Saturday, July 30, 2011

A Pre-August Day

A tropical weather system has moved in bringing with it thunder-
storms and lightening strikes. We could smell smoke most of yesterday afternoon. Sandy called to see if we were okay. She said driving into the valley they had seen smoke near our house.

We learned today that one wasn't lightening caused. Tom's grandson had drive him to his appointment for the epidural shot to treat back pain. Coming home, he saw the fire at our neighbor's place and called it in, then went home, got on his tractor and drove back to cut a fire line. He figured it was that or let it get out of control before fire responders arrived and maybe burn us all out. I wonder if he'll tell his doctors. He's really amazing, my water-witching friend.

Greg and Kat had purchased some marginal hay, perhaps cut wet? It combusted on their hay trailer and burned down their horse shelters as well. It could have turned out so badly, given the winds accompanying the weather activity. I'm so sorry for them. In addition, Kat was bitten by a snake while walking her dog just a couple weeks ago. They're cool people and I hope they don't get discouraged.
The sunset last night was spectac-
ular. I read in bed until midnight, finishing The Hypnotist by Lars Kepler. It's getting a lot of hype, but my suggestion? Forget it. It's the most badly written book I've read in years. I wanted to know how it ended and could have used those hours so much better. Not worth it, hours of my life wasted.

On the Kindle: Wolf Hall by Hilary Mantel. It's for book club and it's the perfect use of a Kindle because I need the dictionary, plus I can make notes as I go. I'm surprised to find that I'm liking the book, but then I was also a Thomas Costain fan. OOP ( that's library-speak for out of print).

From the library: Heat: an amateur's adventures as kitchen slave, line cook, pasta-maker and apprentice to a Dante-quoting butcher in Tuscany by Bill Buford. I'm not sure why I keep reading, but I just do.

Both are infinitely better than my waste of sleep last night.
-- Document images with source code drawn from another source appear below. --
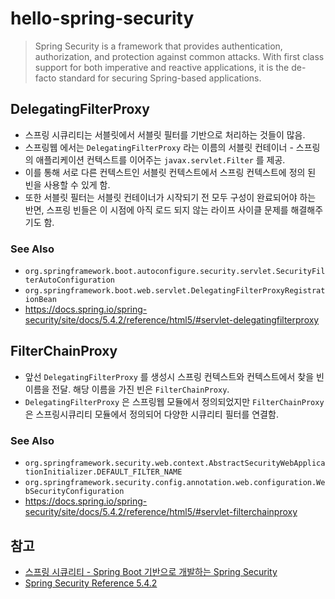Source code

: # hello-spring-security

> Spring Security is a framework that provides authentication, authorization, and protection against common attacks. With first class support for both imperative and reactive applications, it is the de-facto standard for securing Spring-based applications.

## DelegatingFilterProxy
- 스프링 시큐리티는 서블릿에서 서블릿 필터를 기반으로 처리하는 것들이 많음.
- 스프링웹 에서는 `DelegatingFilterProxy` 라는 이름의 서블릿 컨테이너 - 스프링의 애플리케이션 컨텍스트를 이어주는 `javax.servlet.Filter` 를 제공.
- 이를 통해 서로 다른 컨텍스트인 서블릿 컨텍스트에서 스프링 컨텍스트에 정의 된 빈을 사용할 수 있게 함.
- 또한 서블릿 필터는 서블릿 컨테이너가 시작되기 전 모두 구성이 완료되어야 하는 반면, 스프링 빈들은 이 시점에 아직 로드 되지 않는 라이프 사이클 문제를 해결해주기도 함.

### See Also
- `org.springframework.boot.autoconfigure.security.servlet.SecurityFilterAutoConfiguration`
- `org.springframework.boot.web.servlet.DelegatingFilterProxyRegistrationBean`
- https://docs.spring.io/spring-security/site/docs/5.4.2/reference/html5/#servlet-delegatingfilterproxy


## FilterChainProxy
- 앞선 `DelegatingFilterProxy` 를 생성시 스프링 컨텍스트와 컨텍스트에서 찾을 빈 이름을 전달.  해당 이름을 가진 빈은 `FilterChainProxy`.
- `DelegatingFilterProxy` 은 스프링웹 모듈에서 정의되었지만 `FilterChainProxy` 은 스프링시큐리티 모듈에서 정의되어 다양한 시큐리티 필터를 연결함.

### See Also
- `org.springframework.security.web.context.AbstractSecurityWebApplicationInitializer.DEFAULT_FILTER_NAME`
- `org.springframework.security.config.annotation.web.configuration.WebSecurityConfiguration`
- https://docs.spring.io/spring-security/site/docs/5.4.2/reference/html5/#servlet-filterchainproxy


## 참고
- [스프링 시큐리티 - Spring Boot 기반으로 개발하는 Spring Security](https://www.inflearn.com/course/%EC%BD%94%EC%96%B4-%EC%8A%A4%ED%94%84%EB%A7%81-%EC%8B%9C%ED%81%90%EB%A6%AC%ED%8B%B0#)
- [Spring Security Reference 5.4.2](https://docs.spring.io/spring-security/site/docs/5.4.2/reference/html5/)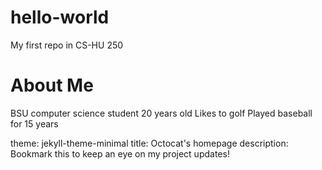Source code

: # hello-world
My first repo in CS-HU 250
# About Me
BSU computer science student
20 years old
Likes to golf 
Played baseball for 15 years


theme: jekyll-theme-minimal
title: Octocat's homepage
description: Bookmark this to keep an eye on my project updates!
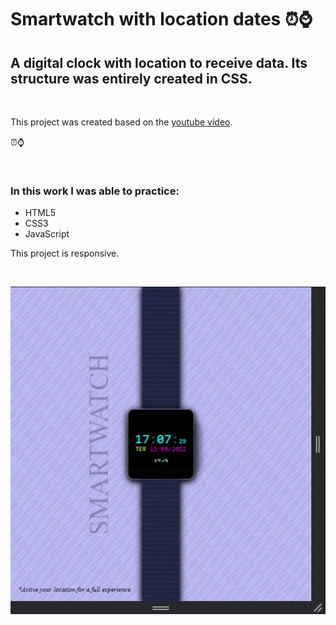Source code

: # Smartwatch with location dates ⏰⌚

## A digital clock with location to receive data. Its structure was entirely created in CSS.

<br>

This project was created based on the <a href="https://www.youtube.com/watch?v=WOxS0uiVyMg&t=448s">youtube video</a>.

⏰⌚

<br>

### In this work I was able to practice:

* HTML5
* CSS3
* JavaScript

This project is responsive.

<br>

![Smartwatch image exemple](images/readme.gif)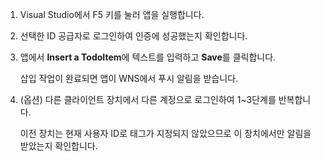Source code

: 
1. Visual Studio에서 F5 키를 눌러 앱을 실행합니다.

2. 선택한 ID 공급자로 로그인하여 인증에 성공했는지 확인합니다.

3. 앱에서 **Insert a TodoItem**에 텍스트를 입력하고 **Save**를 클릭합니다.

   	삽입 작업이 완료되면 앱이 WNS에서 푸시 알림을 받습니다.

4. (옵션) 다른 클라이언트 장치에서 다른 계정으로 로그인하여 1~3단계를 반복합니다.

	이전 장치는 현재 사용자 ID로 태그가 지정되지 않았으므로 이 장치에서만 알림을 받았는지 확인합니다.

<!---HONumber=Oct15_HO3-->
It's really too hot to do anything outside after about 10:00 so I decided to get some placemats woven. I was uncomfortable with the dummy warp and measured it more than once yesterday. I didn't realize that apparently some of it slid back onto the floor. I plead mental illness. This warp is just too narrow and there's nothing to do for it but to unweave, rechain the warp and add the missing width. But not today. I'm rather stab myself with scissors.

Friday, July 29, 2011

Summer Heat Came Today

I am continuing to spin Shetland with a goal of having a natural dye day. These skeins are Ollie, who used to be moorit, and Mickey, who is oatmeal. I an now spinning Robbie, who is a white dual-coated Shetland wether. My goal is a natural dye day soon.
It's too hot to go outside, so I spent some time reading about dyeing with plants. All my information has come from Anne Bliss's book, North American Dye Plants. It's pretty straightforward. She has one recipe for everything. I'm so sorry to see it's out of print. The more I read in my two new books, the more I realized what I don't know. I don't want to ruin my handspun yarns! I'd like to get some pretty natural dye colors for hat kits.

I see I haven't mentioned that I joined the fitness center associated with our hospital and healthcare system. I went on Tuesday, had an interview with Sue, my trainer, a wellness specialist and also a woman exactly my age. I have prepaid and committed to a year at this point, recognizing that it's getting hard to get up from my yoga mat, it's time to be proactive. I've missed swimming, they have a saline pool and that's where I started. I spent 20 minutes bashing through a lap swim and another 20 minutes catching my breath. I have an evaluation scheduled with Sue on Tuesday. This was a spontaneous decision and I don't know what's next. It does mean I have to drive to town more often than I would like, but I'm also looking at it like a prescription that I don't have to fill. I've decided to ask Sue about exercises to strengthen my back so I don't tire so quickly when weaving.
I decided that since it was so stinking hot today, this would be perfect to wash and dry the rag rugs. They are a completely different color today than they were yesterday!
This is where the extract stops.